A mim, coube-me a tarefa de guarnecer o bote com o Pereira e o Abrantes. Dos três, o Abrantes era o mais experiente. Eu era o mais inexperiente e ainda por cima estava a fazer o “baptismo” em águas internacionais e por isso, vulnerável a todo o tipo de praxes. O mar estava bravo e o bote, connosco a bordo, subia as cristas e caía nas cavas das vagas em poucos segundos, tal era a agitação!
Feitos ao mar, o Pereira ia desenrolando o cabo cuja extremidade tinha ficado a bordo para assim que a “avioneta” fosse "laçada" se iniciasse a manobra de recolha. Eu, nos intervalos das orações a S. Gregório (vomitar) ia pensando no modo de dar o nó no “aparelho”: se aquilo era um avião, onde raio é que eu ia passar o cabo? Certamente “aquilo” não teria nenhuma argola?! O Abrantes (o mais experiente) ao motor, ia manobrando o bote aparentando a calma de um marinheiro habituado a estas “festas”. Só que a meio do caminho, connosco a subirmos ao céu e a descermos ao inferno em segundos, por força das vagas, o Abrantes começou a gritar pela mãe. “Maldita vida! Se me apanho em terra vou-me embora desta porcaria!” – gritava ele.
Para mim, aquilo era conversa fiada: ele estava combinado com o Pereira, que não disse uma palavra durante toda a operação, para me “praxar”. De qualquer modo, com o colete de salvação envergado eu não teria problemas e ainda por cima a cerca de duzentos metros do navio, mesmo que não conseguisse nadar, tinha o cabo para agarrar e me aproximar de bordo – pensava eu.

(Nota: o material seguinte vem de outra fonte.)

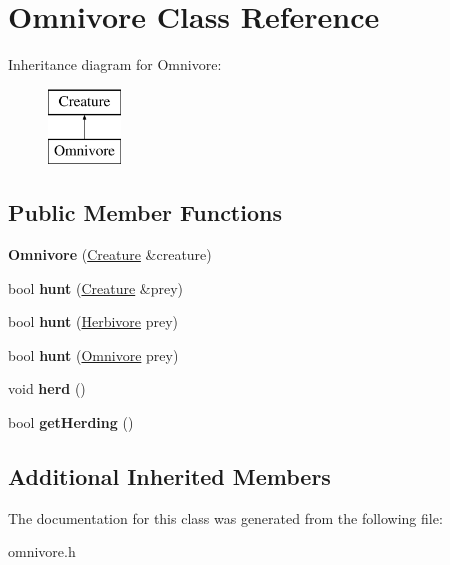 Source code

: \hypertarget{class_omnivore}{}\section{Omnivore Class Reference}
\label{class_omnivore}
Inheritance diagram for Omnivore\+:\begin{figure}[H]
\begin{center}
\leavevmode
\includegraphics[height=2.000000cm]{class_omnivore}
\end{center}
\end{figure}
\subsection*{Public Member Functions}
\begin{DoxyCompactItemize}
\item 
\mbox{\label{class_omnivore_ad8ddc3f954b778f6a628c19c0fa6d6c9}} 
{\bfseries Omnivore} (\hyperlink{class_creature}{Creature} \&creature)
\item 
\mbox{\label{class_omnivore_a24b519d8b584fa889241e0eb8d666b2e}} 
bool {\bfseries hunt} (\hyperlink{class_creature}{Creature} \&prey)
\item 
\mbox{\label{class_omnivore_a9e962a0697c4d09297c8edffce538b3e}} 
bool {\bfseries hunt} (\hyperlink{class_herbivore}{Herbivore} prey)
\item 
\mbox{\label{class_omnivore_a27a01e0439cff6ace454a11a0e9a4fe0}} 
bool {\bfseries hunt} (\hyperlink{class_omnivore}{Omnivore} prey)
\item 
\mbox{\label{class_omnivore_ab6a1b337eb581e9484435cfabbbb2b57}} 
void {\bfseries herd} ()
\item 
\mbox{\label{class_omnivore_a32a33697de9a2e666a38a3ce69f6f803}} 
bool {\bfseries get\+Herding} ()
\end{DoxyCompactItemize}
\subsection*{Additional Inherited Members}


The documentation for this class was generated from the following file\+:\begin{DoxyCompactItemize}
\item 
omnivore.\+h\end{DoxyCompactItemize}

À medida que nos aproximávamos da “avioneta” íamos tendo a sensação que, aquilo não era o que parecia. E não era efectivamente. Era uma gaivota de pedais, semi-afundada. O que ao longe parecia o extremo da asa, era a parte posterior de um dos flutuadores. Entre encontrões, subidas ao céu, descidas ao inferno e orações a S. Gregório, lá consegui com a ajuda do Pereira aplicar a “volta de fiel” à estrutura metálica que unia os dois flutuadores. Comunicámos com o navio informando-o do sucesso da operação pedindo autorização para regressar a bordo. O Abrantes continuava com as suas lamúrias. O Pereira, branco como a cal "rezava a S. Gregório" comigo. Eu, continuava desconfiado da intenção da praxe: não me aconteceu nada até agora, mas vai acontecer.
Mas não aconteceu. Vivi com essa dúvida até que um dia passados anos, encontrei o Abrantes em Aveiro, já “fora de perigo”. Fomos beber um copo para festejar o reencontro e voltámos à conversa sobre “a avioneta do Golfo da Biscaia”. Dizia ele: “Está calado, ó pá!… nunca tinha apanhado um cagaço tão grande!... Foi isso que me fez perder o gosto por aquela vida e vir embora”.
Afinal, o Abrantes não estava a brincar. Que tenha muita saúde!